昨年から続くコメ不足と米価高騰は、長年にわたる生産調整など農政のひずみが招いたと指摘される。今回の参院選では各党が農業支援の強化やコメ増産の訴えでおおむね一致する。

 人口減と高齢化で農業の担い手は減り続ける。食料供給だけでなく、環境保全や集落維持など、農業にはさまざまな機能があることを踏まえ、目指す農政の姿を競い合ってもらいたい。

 公約で違いが目立つのは、農家への直接給付だ。

 自民党は水田政策見直しや農業予算の別枠確保、公明党はコメ流通の実態調査や農地の集約による収益力強化などを掲げるが、給付には言及していない。

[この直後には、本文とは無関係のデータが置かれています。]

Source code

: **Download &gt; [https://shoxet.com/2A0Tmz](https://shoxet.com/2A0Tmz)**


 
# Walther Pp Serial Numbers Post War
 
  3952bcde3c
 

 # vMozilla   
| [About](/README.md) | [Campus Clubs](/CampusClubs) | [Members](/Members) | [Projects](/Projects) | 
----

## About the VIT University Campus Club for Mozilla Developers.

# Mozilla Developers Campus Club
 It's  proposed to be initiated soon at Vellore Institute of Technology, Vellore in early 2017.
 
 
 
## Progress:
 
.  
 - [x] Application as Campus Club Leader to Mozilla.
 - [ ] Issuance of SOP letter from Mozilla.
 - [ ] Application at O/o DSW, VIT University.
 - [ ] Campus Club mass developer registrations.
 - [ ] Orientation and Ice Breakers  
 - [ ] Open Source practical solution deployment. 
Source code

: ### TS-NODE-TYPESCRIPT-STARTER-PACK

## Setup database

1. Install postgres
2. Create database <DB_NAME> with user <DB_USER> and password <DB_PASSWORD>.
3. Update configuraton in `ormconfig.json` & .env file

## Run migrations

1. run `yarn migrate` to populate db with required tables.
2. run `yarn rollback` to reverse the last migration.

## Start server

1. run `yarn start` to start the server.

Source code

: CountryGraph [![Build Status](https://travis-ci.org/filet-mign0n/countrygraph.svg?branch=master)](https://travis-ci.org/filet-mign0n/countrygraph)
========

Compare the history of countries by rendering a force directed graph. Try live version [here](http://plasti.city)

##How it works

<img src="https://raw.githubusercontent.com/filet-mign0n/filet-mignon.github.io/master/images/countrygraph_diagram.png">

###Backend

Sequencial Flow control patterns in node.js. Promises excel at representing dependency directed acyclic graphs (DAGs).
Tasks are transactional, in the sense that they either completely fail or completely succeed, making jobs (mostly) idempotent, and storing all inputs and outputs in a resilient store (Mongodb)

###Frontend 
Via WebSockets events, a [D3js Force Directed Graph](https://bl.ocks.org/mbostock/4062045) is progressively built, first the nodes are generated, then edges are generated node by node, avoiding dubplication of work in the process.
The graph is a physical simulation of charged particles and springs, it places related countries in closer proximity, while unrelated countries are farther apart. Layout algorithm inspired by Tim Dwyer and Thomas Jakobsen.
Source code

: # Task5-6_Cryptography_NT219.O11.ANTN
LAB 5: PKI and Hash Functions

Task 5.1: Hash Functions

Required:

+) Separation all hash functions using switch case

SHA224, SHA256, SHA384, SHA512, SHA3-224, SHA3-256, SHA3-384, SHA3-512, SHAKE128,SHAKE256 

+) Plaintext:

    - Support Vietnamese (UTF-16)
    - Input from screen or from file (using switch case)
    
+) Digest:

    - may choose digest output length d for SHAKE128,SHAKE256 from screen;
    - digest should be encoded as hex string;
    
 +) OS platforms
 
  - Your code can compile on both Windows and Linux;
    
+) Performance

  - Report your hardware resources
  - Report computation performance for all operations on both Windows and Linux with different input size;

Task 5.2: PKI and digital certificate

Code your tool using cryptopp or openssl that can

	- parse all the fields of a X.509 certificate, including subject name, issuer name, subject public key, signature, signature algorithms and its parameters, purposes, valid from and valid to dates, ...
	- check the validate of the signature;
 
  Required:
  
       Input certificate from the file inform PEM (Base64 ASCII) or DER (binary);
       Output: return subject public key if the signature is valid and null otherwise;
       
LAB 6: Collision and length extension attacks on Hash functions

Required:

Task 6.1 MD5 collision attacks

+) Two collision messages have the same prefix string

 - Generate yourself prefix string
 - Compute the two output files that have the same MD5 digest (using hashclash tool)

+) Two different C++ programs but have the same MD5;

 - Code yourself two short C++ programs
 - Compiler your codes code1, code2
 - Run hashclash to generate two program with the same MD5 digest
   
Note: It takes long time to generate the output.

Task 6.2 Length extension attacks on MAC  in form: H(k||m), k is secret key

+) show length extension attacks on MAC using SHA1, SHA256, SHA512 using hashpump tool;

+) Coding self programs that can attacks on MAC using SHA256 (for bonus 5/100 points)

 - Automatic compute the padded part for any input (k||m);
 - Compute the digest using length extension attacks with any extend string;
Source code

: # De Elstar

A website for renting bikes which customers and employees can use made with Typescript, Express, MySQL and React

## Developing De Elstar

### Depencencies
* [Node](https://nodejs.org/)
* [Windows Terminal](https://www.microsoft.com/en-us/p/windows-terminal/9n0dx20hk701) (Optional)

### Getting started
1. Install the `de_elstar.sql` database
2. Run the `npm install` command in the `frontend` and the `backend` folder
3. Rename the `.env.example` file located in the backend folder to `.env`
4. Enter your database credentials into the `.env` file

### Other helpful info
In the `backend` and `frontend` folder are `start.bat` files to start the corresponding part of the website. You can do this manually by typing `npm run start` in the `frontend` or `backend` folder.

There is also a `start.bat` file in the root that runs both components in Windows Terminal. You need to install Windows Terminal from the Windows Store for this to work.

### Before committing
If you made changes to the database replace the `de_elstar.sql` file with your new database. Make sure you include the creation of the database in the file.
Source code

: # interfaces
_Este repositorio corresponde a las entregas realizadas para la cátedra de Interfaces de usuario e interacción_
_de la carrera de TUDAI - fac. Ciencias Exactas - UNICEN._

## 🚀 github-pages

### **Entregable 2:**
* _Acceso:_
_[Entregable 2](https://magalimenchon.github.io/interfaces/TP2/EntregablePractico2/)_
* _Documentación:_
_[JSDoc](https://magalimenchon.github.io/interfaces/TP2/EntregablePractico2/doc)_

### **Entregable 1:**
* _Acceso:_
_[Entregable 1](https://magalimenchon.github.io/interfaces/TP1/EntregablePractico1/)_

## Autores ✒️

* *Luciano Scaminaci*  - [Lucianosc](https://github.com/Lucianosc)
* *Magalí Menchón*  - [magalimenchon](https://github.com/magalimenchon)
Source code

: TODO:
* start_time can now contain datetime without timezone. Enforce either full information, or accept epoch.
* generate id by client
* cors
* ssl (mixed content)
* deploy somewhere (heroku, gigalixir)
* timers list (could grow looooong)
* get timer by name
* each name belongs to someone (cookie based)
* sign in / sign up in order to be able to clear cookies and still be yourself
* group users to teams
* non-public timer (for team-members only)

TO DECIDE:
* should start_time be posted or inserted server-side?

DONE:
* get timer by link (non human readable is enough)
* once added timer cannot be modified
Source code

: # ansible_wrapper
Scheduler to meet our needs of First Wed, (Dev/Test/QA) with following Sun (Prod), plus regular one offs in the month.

 一方、立憲民主党は「食農支払」と銘打つ直接支払制度の創設を、共産党と国民民主党は収穫量や農地の面積に応じた給付を、社民党は戸別所得補償の復活を掲げる。また日本維新の会はコメ輸入制度の見直しや「稼げる農業」を唱える。

 旧民主党政権が2009年に掲げた戸別所得補償制度は、農産物の生産コストが販売価格を下回れば差額を補塡(ほてん)する内容だった。農家の規模を問わず補償の対象としたため、ばらまきの批判を浴びた。

 しかし今後コメ増産に転じるには、価格が下落しても農家の経営が成り立つような施策を練り上げる必要がある。

 直接支払いを実施する場合、限られた財源の中で最大限の効果を上げるには生産コストが低い大規模農家に対象を集中させるのが理にかなう。

 しかし兵庫県を例に取れば、5ヘクタール未満の小規模農家の農地が全体の7割を占める。その担い手がいなくなれば農産物の生産量が減るだけでなく、農地の荒廃や乱開発で環境破壊を加速しかねない。農家が安心して生産し、消費者も納得できる支援策を構築しなければならない。

 重要なのは、多様な担い手に適切な支援を行い農業の魅力を高め、次代の人材を育てることだ。過疎にあえぐ集落などに人を呼び込み、地域の活力を高める効果も期待できる。

 農業の何を守り、どこを改革していくか、良識の府・参議院らしい長期的な視点の議論を期待したい。